*What needs to be done*:
All the lines below should be set down exactly, with no picture carried into the copy.

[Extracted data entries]

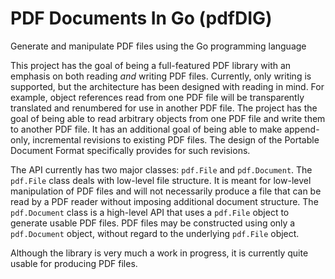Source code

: PDF Documents In Go (pdfDIG)
==========================

Generate and manipulate PDF files using the Go programming language

This project has the goal of being a full-featured PDF library with an
emphasis on both reading *and* writing PDF files.  Currently, only
writing is supported, but the architecture has been designed with
reading in mind.  For example, object references read from one PDF
file will be transparently translated and renumbered for use in
another PDF file.  The project has the goal of being able to read
arbitrary objects from one PDF file and write them to another PDF
file.  It has an additional goal of being able to make append-only,
incremental revisions to existing PDF files.  The design of the
Portable Document Format specifically provides for such revisions.

The API currently has two major classes: `pdf.File` and
`pdf.Document`.  The `pdf.File` class deals with low-level file
structure.  It is meant for low-level manipulation of PDF files and
will not necessarily produce a file that can be read by a PDF reader
without imposing additional document structure.  The `pdf.Document`
class is a high-level API that uses a `pdf.File` object to generate
usable PDF files.  PDF files may be constructed using only a
`pdf.Document` object, without regard to the underlying `pdf.File`
object.

Although the library is very much a work in progress, it is currently
quite usable for producing PDF files.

*Exercise solution*:
Source code

: PDF Documents In Go (pdfDIG)
==========================

Generate and manipulate PDF files using the Go programming language

This project has the goal of being a full-featured PDF library with an
emphasis on both reading *and* writing PDF files.  Currently, only
writing is supported, but the architecture has been designed with
reading in mind.  For example, object references read from one PDF
file will be transparently translated and renumbered for use in
another PDF file.  The project has the goal of being able to read
arbitrary objects from one PDF file and write them to another PDF
file.  It has an additional goal of being able to make append-only,
incremental revisions to existing PDF files.  The design of the
Portable Document Format specifically provides for such revisions.

The API currently has two major classes: `pdf.File` and
`pdf.Document`.  The `pdf.File` class deals with low-level file
structure.  It is meant for low-level manipulation of PDF files and
will not necessarily produce a file that can be read by a PDF reader
without imposing additional document structure.  The `pdf.Document`
class is a high-level API that uses a `pdf.File` object to generate
usable PDF files.  PDF files may be constructed using only a
`pdf.Document` object, without regard to the underlying `pdf.File`
object.

Although the library is very much a work in progress, it is currently
quite usable for producing PDF files.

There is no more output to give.